## [EXERCISE AIM]
Every line below that includes "Cloud" counts toward the total. Report that total alone.

(Pictures paired with source code)
=== Begin Enclosure ===

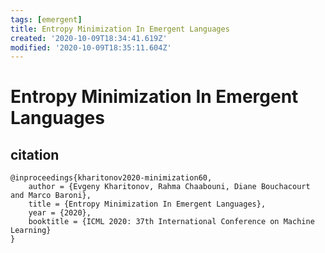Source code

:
 ```yaml
---
tags: [emergent]
title: Entropy Minimization In Emergent Languages
created: '2020-10-09T18:34:41.619Z'
modified: '2020-10-09T18:35:11.604Z'
---
```


# Entropy Minimization In Emergent Languages

## citation

```
@inproceedings{kharitonov2020-minimization60,
    author = {Evgeny Kharitonov, Rahma Chaabouni, Diane Bouchacourt and Marco Baroni},
    title = {Entropy Minimization In Emergent Languages},
    year = {2020},
    booktitle = {ICML 2020: 37th International Conference on Machine Learning}
}
```
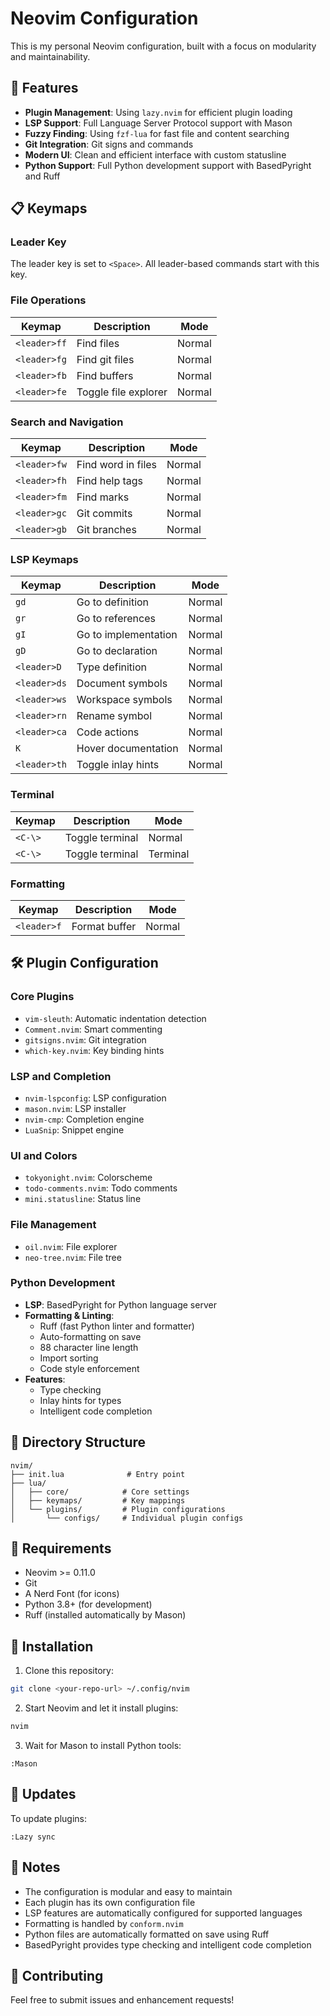 # Neovim Configuration

This is my personal Neovim configuration, built with a focus on modularity and maintainability.

## 🚀 Features

- **Plugin Management**: Using `lazy.nvim` for efficient plugin loading
- **LSP Support**: Full Language Server Protocol support with Mason
- **Fuzzy Finding**: Using `fzf-lua` for fast file and content searching
- **Git Integration**: Git signs and commands
- **Modern UI**: Clean and efficient interface with custom statusline
- **Python Support**: Full Python development support with BasedPyright and Ruff

## 📋 Keymaps

### Leader Key
The leader key is set to `<Space>`. All leader-based commands start with this key.

### File Operations

| Keymap | Description | Mode |
|--------|-------------|------|
| `<leader>ff` | Find files | Normal |
| `<leader>fg` | Find git files | Normal |
| `<leader>fb` | Find buffers | Normal |
| `<leader>fe` | Toggle file explorer | Normal |

### Search and Navigation

| Keymap | Description | Mode |
|--------|-------------|------|
| `<leader>fw` | Find word in files | Normal |
| `<leader>fh` | Find help tags | Normal |
| `<leader>fm` | Find marks | Normal |
| `<leader>gc` | Git commits | Normal |
| `<leader>gb` | Git branches | Normal |

### LSP Keymaps

| Keymap | Description | Mode |
|--------|-------------|------|
| `gd` | Go to definition | Normal |
| `gr` | Go to references | Normal |
| `gI` | Go to implementation | Normal |
| `gD` | Go to declaration | Normal |
| `<leader>D` | Type definition | Normal |
| `<leader>ds` | Document symbols | Normal |
| `<leader>ws` | Workspace symbols | Normal |
| `<leader>rn` | Rename symbol | Normal |
| `<leader>ca` | Code actions | Normal |
| `K` | Hover documentation | Normal |
| `<leader>th` | Toggle inlay hints | Normal |

### Terminal

| Keymap | Description | Mode |
|--------|-------------|------|
| `<C-\>` | Toggle terminal | Normal |
| `<C-\>` | Toggle terminal | Terminal |

### Formatting

| Keymap | Description | Mode |
|--------|-------------|------|
| `<leader>f` | Format buffer | Normal |

## 🛠️ Plugin Configuration

### Core Plugins
- `vim-sleuth`: Automatic indentation detection
- `Comment.nvim`: Smart commenting
- `gitsigns.nvim`: Git integration
- `which-key.nvim`: Key binding hints

### LSP and Completion
- `nvim-lspconfig`: LSP configuration
- `mason.nvim`: LSP installer
- `nvim-cmp`: Completion engine
- `LuaSnip`: Snippet engine

### UI and Colors
- `tokyonight.nvim`: Colorscheme
- `todo-comments.nvim`: Todo comments
- `mini.statusline`: Status line

### File Management
- `oil.nvim`: File explorer
- `neo-tree.nvim`: File tree

### Python Development
- **LSP**: BasedPyright for Python language server
- **Formatting & Linting**: 
  - Ruff (fast Python linter and formatter)
  - Auto-formatting on save
  - 88 character line length
  - Import sorting
  - Code style enforcement
- **Features**:
  - Type checking
  - Inlay hints for types
  - Intelligent code completion

## 📁 Directory Structure

```
nvim/
├── init.lua              # Entry point
├── lua/
│   ├── core/            # Core settings
│   ├── keymaps/         # Key mappings
│   └── plugins/         # Plugin configurations
│       └── configs/     # Individual plugin configs
```

## 🔧 Requirements

- Neovim >= 0.11.0
- Git
- A Nerd Font (for icons)
- Python 3.8+ (for development)
- Ruff (installed automatically by Mason)

## 🚀 Installation

1. Clone this repository:
```bash
git clone <your-repo-url> ~/.config/nvim
```

2. Start Neovim and let it install plugins:
```bash
nvim
```

3. Wait for Mason to install Python tools:
```vim
:Mason
```

## 🔄 Updates

To update plugins:
```vim
:Lazy sync
```

## 📝 Notes

- The configuration is modular and easy to maintain
- Each plugin has its own configuration file
- LSP features are automatically configured for supported languages
- Formatting is handled by `conform.nvim`
- Python files are automatically formatted on save using Ruff
- BasedPyright provides type checking and intelligent code completion

## 🤝 Contributing

Feel free to submit issues and enhancement requests! 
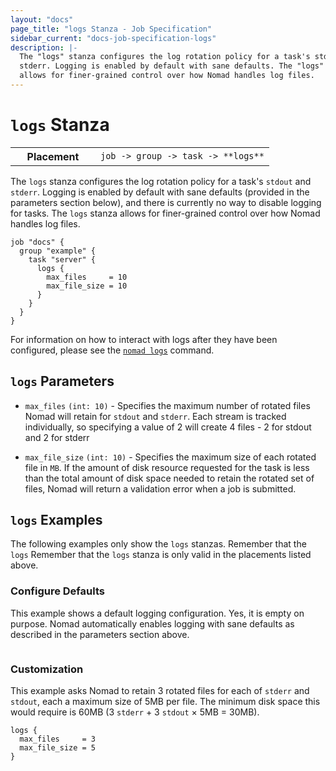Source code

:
 ```yaml
---
layout: "docs"
page_title: "logs Stanza - Job Specification"
sidebar_current: "docs-job-specification-logs"
description: |-
  The "logs" stanza configures the log rotation policy for a task's stdout and
  stderr. Logging is enabled by default with sane defaults. The "logs" stanza
  allows for finer-grained control over how Nomad handles log files.
---
```


# `logs` Stanza

<table class="table table-bordered table-striped">
  <tr>
    <th width="120">Placement</th>
    <td>
      <code>job -> group -> task -> **logs**</code>
    </td>
  </tr>
</table>

The `logs` stanza configures the log rotation policy for a task's `stdout` and
`stderr`. Logging is enabled by default with sane defaults (provided in the
parameters section below), and there is currently no way to disable logging for
tasks. The `logs` stanza allows for finer-grained control over how Nomad handles
log files.

```hcl
job "docs" {
  group "example" {
    task "server" {
      logs {
        max_files     = 10
        max_file_size = 10
      }
    }
  }
}
```

For information on how to interact with logs after they have been configured, please see the [`nomad logs`][logs-command] command.

## `logs` Parameters

- `max_files` `(int: 10)` - Specifies the maximum number of rotated files Nomad
  will retain for `stdout` and `stderr`. Each stream is tracked individually, so
  specifying a value of 2 will create 4 files - 2 for stdout and 2 for stderr

- `max_file_size` `(int: 10)` - Specifies the maximum size of each rotated file
  in `MB`. If the amount of disk resource requested for the task is less than
  the total amount of disk space needed to retain the rotated set of files,
  Nomad will return a validation error when a job is submitted.

## `logs` Examples

The following examples only show the `logs` stanzas. Remember that the
`logs` Remember that the `logs` stanza is only valid in the placements
listed above.

### Configure Defaults

This example shows a default logging configuration. Yes, it is empty on purpose.
Nomad automatically enables logging with sane defaults as described in the
parameters section above.

```hcl
```

### Customization

This example asks Nomad to retain 3 rotated files for each of `stderr` and
`stdout`, each a maximum size of 5MB per file. The minimum disk space this
would require is 60MB (3 `stderr` &plus; 3 `stdout` &times; 5MB &equals; 30MB).

```hcl
logs {
  max_files     = 3
  max_file_size = 5
}
```

[logs-command]: /docs/commands/logs.html "nomad logs command"
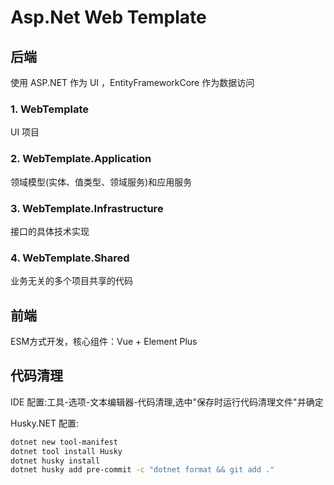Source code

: # Asp.Net Web Template

## 后端

使用 ASP.NET 作为 UI ，EntityFrameworkCore 作为数据访问 

### 1. WebTemplate

UI 项目

### 2. WebTemplate.Application

领域模型(实体、值类型、领域服务)和应用服务

### 3. WebTemplate.Infrastructure

接口的具体技术实现

### 4. WebTemplate.Shared

业务无关的多个项目共享的代码

## 前端

ESM方式开发，核心组件：Vue + Element Plus

## 代码清理

IDE 配置:工具-选项-文本编辑器-代码清理,选中"保存时运行代码清理文件"并确定

Husky.NET 配置:
```sh
dotnet new tool-manifest
dotnet tool install Husky
dotnet husky install
dotnet husky add pre-commit -c "dotnet format && git add ."
```

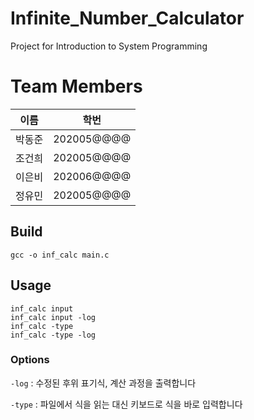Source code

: # Infinite_Number_Calculator

Project for Introduction to System Programming

# Team Members

| 이름   | 학번       |
| ------ | ---------- |
| 박동준 | 202005@@@@ |
| 조건희 | 202005@@@@ |
| 이은비 | 202006@@@@ |
| 정유민 | 202005@@@@ |

## Build

```
gcc -o inf_calc main.c
```

## Usage

```
inf_calc input
inf_calc input -log
inf_calc -type
inf_calc -type -log
```

### Options

`-log` : 수정된 후위 표기식, 계산 과정을 출력합니다

`-type` : 파일에서 식을 읽는 대신 키보드로 식을 바로 입력합니다
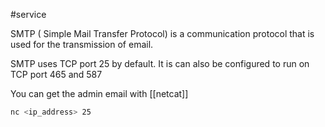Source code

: #service 

SMTP ( Simple Mail Transfer Protocol) is a communication protocol that is used for the transmission of email.

SMTP uses TCP port 25 by default. It is can also be configured to run on TCP port 465 and 587

You can get the admin email with [[netcat]] 
```bash
nc <ip_address> 25
```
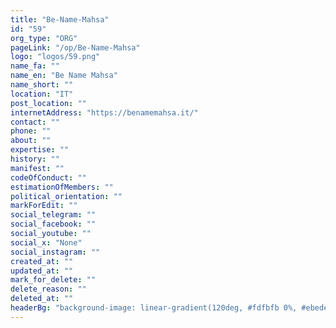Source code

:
 ```yaml
---
title: "Be-Name-Mahsa"
id: "59"
org_type: "ORG"
pageLink: "/op/Be-Name-Mahsa"
logo: "logos/59.png"
name_fa: ""
name_en: "Be Name Mahsa"
name_short: ""
location: "IT"
post_location: ""
internetAddress: "https://benamemahsa.it/"
contact: ""
phone: ""
about: ""
expertise: ""
history: ""
manifest: ""
codeOfConduct: ""
estimationOfMembers: ""
political_orientation: ""
markForEdit: ""
social_telegram: ""
social_facebook: ""
social_youtube: ""
social_x: "None"
social_instagram: ""
created_at: ""
updated_at: ""
mark_for_delete: ""
delete_reason: ""
deleted_at: ""
headerBg: "background-image: linear-gradient(120deg, #fdfbfb 0%, #ebedee 100%);"
---
```


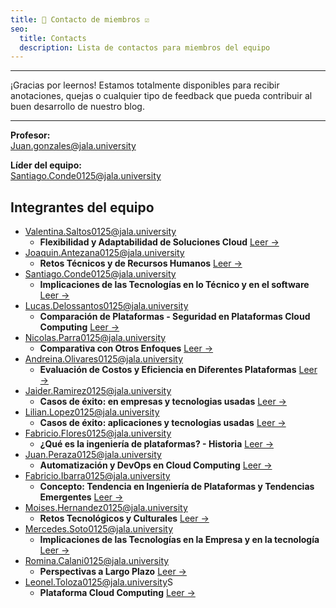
 ```yaml
---
title: 👥 Contacto de miembros ☑️
seo:
  title: Contacts
  description: Lista de contactos para miembros del equipo
---
```


---

¡Gracias por leernos! Estamos totalmente disponibles para recibir anotaciones, quejas o cualquier tipo de feedback que pueda contribuir al buen desarrollo de nuestro blog.

---

**Profesor:**  
[Juan.gonzales@jala.university](mailto:Juan.gonzales@jala.university)

**Líder del equipo:**  
[Santiago.Conde0125@jala.university](mailto:Santiago.Conde0125@jala.university)

## Integrantes del equipo

- [Valentina.Saltos0125@jala.university](mailto:Valentina.Saltos0125@jala.university)
  - **Flexibilidad y Adaptabilidad de Soluciones Cloud** [Leer →](/blog/tema-3)
- [Joaquin.Antezana0125@jala.university](mailto:Joaquin.Antezana0125@jala.university)
  - **Retos Técnicos y de Recursos Humanos** [Leer →](/blog/tema-5)
- [Santiago.Conde0125@jala.university](mailto:Santiago.Conde0125@jala.university)
  - **Implicaciones de las Tecnologías en lo Técnico y en el software** [Leer →](/blog/tema-5)
- [Lucas.Delossantos0125@jala.university](mailto:Lucas.Delossantos0125@jala.university)
  - **Comparación de Plataformas - Seguridad en Plataformas Cloud Computing** [Leer →](/blog/tema-32)
- [Nicolas.Parra0125@jala.university](mailto:Nicolas.Parra0125@jala.university)
  - **Comparativa con Otros Enfoques** [Leer →](/blog/tema-1)
- [Andreina.Olivares0125@jala.university](mailto:Andreina.Olivares0125@jala.university)
  - **Evaluación de Costos y Eficiencia en Diferentes Plataformas** [Leer →](/blog/tema-3)
- [Jaider.Ramirez0125@jala.university](mailto:Jaider.Ramirez0125@jala.university)
  - **Casos de éxito: en empresas y tecnologias usadas** [Leer →](/blog/tema-4)
- [Lilian.Lopez0125@jala.university](mailto:Lilian.Lopez0125@jala.university)
  - **Casos de éxito: aplicaciones y tecnologias usadas** [Leer →](/blog/tema-4)
- [Fabricio.Flores0125@jala.university](mailto:Fabricio.Flores0125@jala.university)
  - **¿Qué es la ingeniería de plataformas? - Historia** [Leer →](/blog/tema-1)
- [Juan.Peraza0125@jala.university](mailto:Juan.Peraza0125@jala.university)
  - **Automatización y DevOps en Cloud Computing** [Leer →](/blog/tema-2)
- [Fabricio.Ibarra0125@jala.university](mailto:Fabricio.Ibarra0125@jala.university)
  - **Concepto: Tendencia en Ingeniería de Plataformas y Tendencias Emergentes** [Leer →](/blog/tema-2)
- [Moises.Hernandez0125@jala.university](mailto:Moises.Hernandez0125@jala.university)
  - **Retos Tecnológicos y Culturales** [Leer →](/blog/tema-5)
- [Mercedes.Soto0125@jala.university](mailto:Mercedes.Soto0125@jala.university)
  - **Implicaciones de las Tecnologías en la Empresa y en la tecnología** [Leer →](/blog/tema-5)
- [Romina.Calani0125@jala.university](mailto:Romina.Calani0125@jala.university)
  - **Perspectivas a Largo Plazo** [Leer →](/blog/tema-5)
- [Leonel.Toloza0125@jala.university](mailto:Leonel.Toloza0125@jala.university)S
  - **Plataforma Cloud Computing** [Leer →](/blog/tema-2)
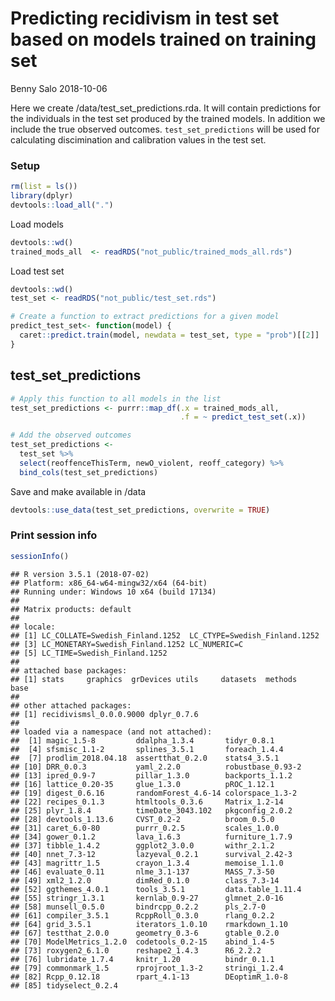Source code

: Predicting recidivism in test set based on models trained on training set
================
Benny Salo
2018-10-06

Here we create /data/test\_set\_predictions.rda. It will contain predictions for the individuals in the test set produced by the trained models. In addition we include the true observed outcomes. `test_set_predictions` will be used for calculating discimination and calibration values in the test set.

### Setup

``` r
rm(list = ls())
library(dplyr)
devtools::load_all(".")
```

Load models

``` r
devtools::wd()
trained_mods_all  <- readRDS("not_public/trained_mods_all.rds")
```

Load test set

``` r
devtools::wd()
test_set <- readRDS("not_public/test_set.rds")
```

``` r
# Create a function to extract predictions for a given model
predict_test_set<- function(model) {
  caret::predict.train(model, newdata = test_set, type = "prob")[[2]]
}
```

test\_set\_predictions
----------------------

``` r
# Apply this function to all models in the list
test_set_predictions <- purrr::map_df(.x = trained_mods_all, 
                                      .f = ~ predict_test_set(.x))

# Add the observed outcomes
test_set_predictions <- 
  test_set %>% 
  select(reoffenceThisTerm, newO_violent, reoff_category) %>% 
  bind_cols(test_set_predictions)
```

Save and make available in /data

``` r
devtools::use_data(test_set_predictions, overwrite = TRUE)
```

### Print session info

``` r
sessionInfo()
```

    ## R version 3.5.1 (2018-07-02)
    ## Platform: x86_64-w64-mingw32/x64 (64-bit)
    ## Running under: Windows 10 x64 (build 17134)
    ## 
    ## Matrix products: default
    ## 
    ## locale:
    ## [1] LC_COLLATE=Swedish_Finland.1252  LC_CTYPE=Swedish_Finland.1252   
    ## [3] LC_MONETARY=Swedish_Finland.1252 LC_NUMERIC=C                    
    ## [5] LC_TIME=Swedish_Finland.1252    
    ## 
    ## attached base packages:
    ## [1] stats     graphics  grDevices utils     datasets  methods   base     
    ## 
    ## other attached packages:
    ## [1] recidivismsl_0.0.0.9000 dplyr_0.7.6            
    ## 
    ## loaded via a namespace (and not attached):
    ##  [1] magic_1.5-8         ddalpha_1.3.4       tidyr_0.8.1        
    ##  [4] sfsmisc_1.1-2       splines_3.5.1       foreach_1.4.4      
    ##  [7] prodlim_2018.04.18  assertthat_0.2.0    stats4_3.5.1       
    ## [10] DRR_0.0.3           yaml_2.2.0          robustbase_0.93-2  
    ## [13] ipred_0.9-7         pillar_1.3.0        backports_1.1.2    
    ## [16] lattice_0.20-35     glue_1.3.0          pROC_1.12.1        
    ## [19] digest_0.6.16       randomForest_4.6-14 colorspace_1.3-2   
    ## [22] recipes_0.1.3       htmltools_0.3.6     Matrix_1.2-14      
    ## [25] plyr_1.8.4          timeDate_3043.102   pkgconfig_2.0.2    
    ## [28] devtools_1.13.6     CVST_0.2-2          broom_0.5.0        
    ## [31] caret_6.0-80        purrr_0.2.5         scales_1.0.0       
    ## [34] gower_0.1.2         lava_1.6.3          furniture_1.7.9    
    ## [37] tibble_1.4.2        ggplot2_3.0.0       withr_2.1.2        
    ## [40] nnet_7.3-12         lazyeval_0.2.1      survival_2.42-3    
    ## [43] magrittr_1.5        crayon_1.3.4        memoise_1.1.0      
    ## [46] evaluate_0.11       nlme_3.1-137        MASS_7.3-50        
    ## [49] xml2_1.2.0          dimRed_0.1.0        class_7.3-14       
    ## [52] ggthemes_4.0.1      tools_3.5.1         data.table_1.11.4  
    ## [55] stringr_1.3.1       kernlab_0.9-27      glmnet_2.0-16      
    ## [58] munsell_0.5.0       bindrcpp_0.2.2      pls_2.7-0          
    ## [61] compiler_3.5.1      RcppRoll_0.3.0      rlang_0.2.2        
    ## [64] grid_3.5.1          iterators_1.0.10    rmarkdown_1.10     
    ## [67] testthat_2.0.0      geometry_0.3-6      gtable_0.2.0       
    ## [70] ModelMetrics_1.2.0  codetools_0.2-15    abind_1.4-5        
    ## [73] roxygen2_6.1.0      reshape2_1.4.3      R6_2.2.2           
    ## [76] lubridate_1.7.4     knitr_1.20          bindr_0.1.1        
    ## [79] commonmark_1.5      rprojroot_1.3-2     stringi_1.2.4      
    ## [82] Rcpp_0.12.18        rpart_4.1-13        DEoptimR_1.0-8     
    ## [85] tidyselect_0.2.4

=== End Enclosure ===

## [ANSWER SPACE]
4